From the material below, pull each line containing the string "that".

⟨

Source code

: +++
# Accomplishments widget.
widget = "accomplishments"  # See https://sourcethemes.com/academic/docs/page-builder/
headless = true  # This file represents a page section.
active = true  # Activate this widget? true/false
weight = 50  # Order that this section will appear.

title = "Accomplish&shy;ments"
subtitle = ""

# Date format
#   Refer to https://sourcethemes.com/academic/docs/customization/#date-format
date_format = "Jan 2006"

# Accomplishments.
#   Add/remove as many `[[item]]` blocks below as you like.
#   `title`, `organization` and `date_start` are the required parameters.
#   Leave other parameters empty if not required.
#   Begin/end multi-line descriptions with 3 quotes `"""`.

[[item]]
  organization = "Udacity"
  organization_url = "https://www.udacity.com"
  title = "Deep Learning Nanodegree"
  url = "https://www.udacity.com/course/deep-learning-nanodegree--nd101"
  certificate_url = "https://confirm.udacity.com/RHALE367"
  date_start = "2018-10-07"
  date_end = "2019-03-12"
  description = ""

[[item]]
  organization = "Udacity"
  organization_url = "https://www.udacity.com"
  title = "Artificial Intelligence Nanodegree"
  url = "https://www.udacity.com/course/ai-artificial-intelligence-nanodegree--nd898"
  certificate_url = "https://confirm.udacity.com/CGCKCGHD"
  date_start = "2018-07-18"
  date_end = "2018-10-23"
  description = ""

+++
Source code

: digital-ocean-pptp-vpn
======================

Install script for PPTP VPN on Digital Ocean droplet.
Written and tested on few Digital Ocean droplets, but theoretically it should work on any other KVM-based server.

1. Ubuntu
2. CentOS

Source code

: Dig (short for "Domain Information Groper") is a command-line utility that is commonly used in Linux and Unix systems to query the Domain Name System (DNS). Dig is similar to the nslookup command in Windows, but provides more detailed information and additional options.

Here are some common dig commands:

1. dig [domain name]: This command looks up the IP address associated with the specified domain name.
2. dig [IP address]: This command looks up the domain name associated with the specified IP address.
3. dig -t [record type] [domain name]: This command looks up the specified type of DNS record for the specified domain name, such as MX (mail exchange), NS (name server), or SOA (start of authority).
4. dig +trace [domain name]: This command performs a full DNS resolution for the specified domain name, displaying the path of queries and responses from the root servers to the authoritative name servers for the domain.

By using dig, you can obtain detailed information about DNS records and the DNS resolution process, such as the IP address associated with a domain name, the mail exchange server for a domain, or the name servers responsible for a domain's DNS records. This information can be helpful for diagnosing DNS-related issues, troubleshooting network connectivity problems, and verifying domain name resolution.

⟩

— Response to this exercise —
weight = 50  # Order that this section will appear.
: Dig (short for "Domain Information Groper") is a command-line utility that is commonly used in Linux and Unix systems to query the Domain Name System (DNS). Dig is similar to the nslookup command in Windows, but provides more detailed information and additional options.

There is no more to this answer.